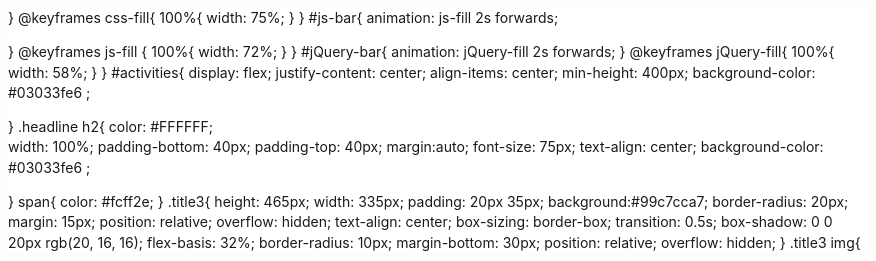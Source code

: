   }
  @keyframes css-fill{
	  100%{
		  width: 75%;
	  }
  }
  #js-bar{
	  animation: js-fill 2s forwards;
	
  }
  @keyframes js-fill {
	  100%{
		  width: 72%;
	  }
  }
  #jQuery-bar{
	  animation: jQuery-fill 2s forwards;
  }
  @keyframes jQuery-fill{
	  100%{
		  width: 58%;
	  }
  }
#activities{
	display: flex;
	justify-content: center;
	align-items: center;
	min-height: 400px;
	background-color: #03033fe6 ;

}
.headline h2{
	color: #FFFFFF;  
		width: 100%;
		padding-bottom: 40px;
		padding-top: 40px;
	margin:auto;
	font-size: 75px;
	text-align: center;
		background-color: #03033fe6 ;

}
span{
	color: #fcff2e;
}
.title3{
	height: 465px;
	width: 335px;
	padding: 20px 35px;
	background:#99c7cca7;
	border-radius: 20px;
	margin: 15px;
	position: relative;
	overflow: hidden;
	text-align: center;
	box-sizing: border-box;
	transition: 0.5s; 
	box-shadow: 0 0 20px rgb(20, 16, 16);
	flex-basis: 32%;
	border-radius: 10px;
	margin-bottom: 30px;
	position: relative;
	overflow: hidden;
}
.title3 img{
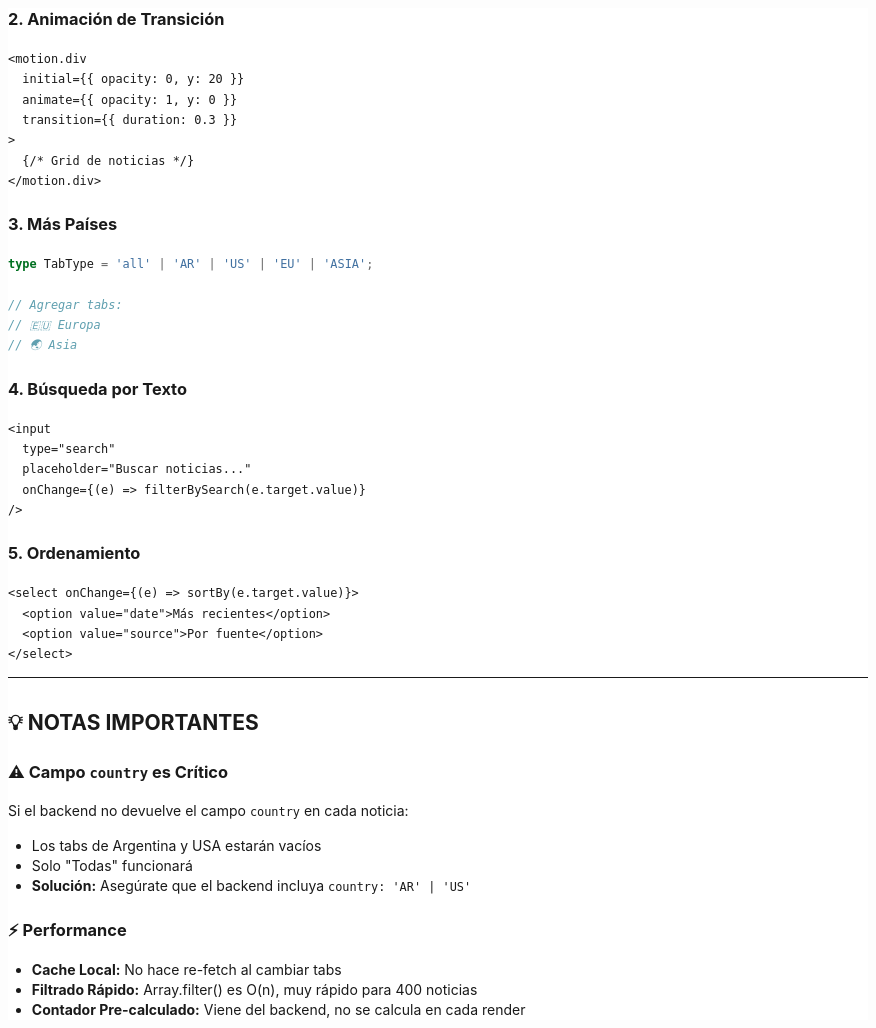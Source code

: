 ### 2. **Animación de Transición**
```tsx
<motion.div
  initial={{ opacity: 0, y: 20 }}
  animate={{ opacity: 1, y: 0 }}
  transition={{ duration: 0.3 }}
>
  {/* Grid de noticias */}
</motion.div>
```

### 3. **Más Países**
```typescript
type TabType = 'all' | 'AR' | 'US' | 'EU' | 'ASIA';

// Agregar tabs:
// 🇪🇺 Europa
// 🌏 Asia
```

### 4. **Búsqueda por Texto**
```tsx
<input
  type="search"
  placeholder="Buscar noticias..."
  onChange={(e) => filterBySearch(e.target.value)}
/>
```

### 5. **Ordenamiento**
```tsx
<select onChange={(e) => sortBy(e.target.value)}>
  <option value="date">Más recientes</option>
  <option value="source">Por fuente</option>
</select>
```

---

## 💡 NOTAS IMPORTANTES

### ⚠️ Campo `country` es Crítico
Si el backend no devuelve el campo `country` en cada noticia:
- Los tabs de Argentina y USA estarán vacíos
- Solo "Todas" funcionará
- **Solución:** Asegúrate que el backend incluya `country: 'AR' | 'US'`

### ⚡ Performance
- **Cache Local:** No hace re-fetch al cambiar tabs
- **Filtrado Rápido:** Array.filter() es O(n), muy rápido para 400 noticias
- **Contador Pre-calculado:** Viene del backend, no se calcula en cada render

* * *

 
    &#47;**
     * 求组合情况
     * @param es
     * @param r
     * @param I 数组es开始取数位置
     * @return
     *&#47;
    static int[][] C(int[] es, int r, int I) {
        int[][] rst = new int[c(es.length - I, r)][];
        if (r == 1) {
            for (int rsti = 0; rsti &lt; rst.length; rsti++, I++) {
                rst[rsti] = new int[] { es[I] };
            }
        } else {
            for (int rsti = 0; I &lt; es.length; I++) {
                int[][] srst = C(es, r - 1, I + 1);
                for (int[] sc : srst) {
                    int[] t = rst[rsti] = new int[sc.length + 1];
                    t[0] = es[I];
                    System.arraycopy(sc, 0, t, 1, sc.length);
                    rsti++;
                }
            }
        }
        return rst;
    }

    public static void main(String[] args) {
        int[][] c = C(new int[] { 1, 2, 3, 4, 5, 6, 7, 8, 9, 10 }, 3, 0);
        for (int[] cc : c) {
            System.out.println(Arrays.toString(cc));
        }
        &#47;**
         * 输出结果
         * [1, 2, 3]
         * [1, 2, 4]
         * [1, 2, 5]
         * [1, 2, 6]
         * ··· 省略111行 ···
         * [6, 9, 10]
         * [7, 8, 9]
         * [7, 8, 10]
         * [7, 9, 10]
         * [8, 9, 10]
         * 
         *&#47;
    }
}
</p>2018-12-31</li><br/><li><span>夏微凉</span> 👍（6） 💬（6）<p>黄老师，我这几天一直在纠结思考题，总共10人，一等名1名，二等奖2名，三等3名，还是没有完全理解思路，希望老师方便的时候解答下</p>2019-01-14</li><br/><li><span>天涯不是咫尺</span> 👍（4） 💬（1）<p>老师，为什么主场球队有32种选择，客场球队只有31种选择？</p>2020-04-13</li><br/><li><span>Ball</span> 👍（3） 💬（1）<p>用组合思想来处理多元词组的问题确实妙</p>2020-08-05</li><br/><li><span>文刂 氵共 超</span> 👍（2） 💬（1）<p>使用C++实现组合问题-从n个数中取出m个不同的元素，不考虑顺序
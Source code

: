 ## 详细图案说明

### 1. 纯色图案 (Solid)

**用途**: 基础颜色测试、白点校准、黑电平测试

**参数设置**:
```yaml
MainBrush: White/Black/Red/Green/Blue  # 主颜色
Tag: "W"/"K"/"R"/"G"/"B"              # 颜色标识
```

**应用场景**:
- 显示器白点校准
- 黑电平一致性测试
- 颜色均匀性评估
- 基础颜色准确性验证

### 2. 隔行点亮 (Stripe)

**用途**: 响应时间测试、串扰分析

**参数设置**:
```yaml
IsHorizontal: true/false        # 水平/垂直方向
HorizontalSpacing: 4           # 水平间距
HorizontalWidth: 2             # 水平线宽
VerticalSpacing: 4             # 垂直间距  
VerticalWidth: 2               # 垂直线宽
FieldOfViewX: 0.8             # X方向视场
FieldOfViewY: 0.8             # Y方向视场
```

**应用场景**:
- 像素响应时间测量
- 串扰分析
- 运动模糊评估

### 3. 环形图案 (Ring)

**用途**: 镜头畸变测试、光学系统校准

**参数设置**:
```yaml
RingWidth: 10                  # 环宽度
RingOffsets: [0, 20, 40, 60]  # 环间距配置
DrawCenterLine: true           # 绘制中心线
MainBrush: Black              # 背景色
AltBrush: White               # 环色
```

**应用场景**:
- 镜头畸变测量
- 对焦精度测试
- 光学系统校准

WORK ORDER:
Your answer should be a single number: the count of lines above that contain the word "cada".

EXPECTED ANSWER:
2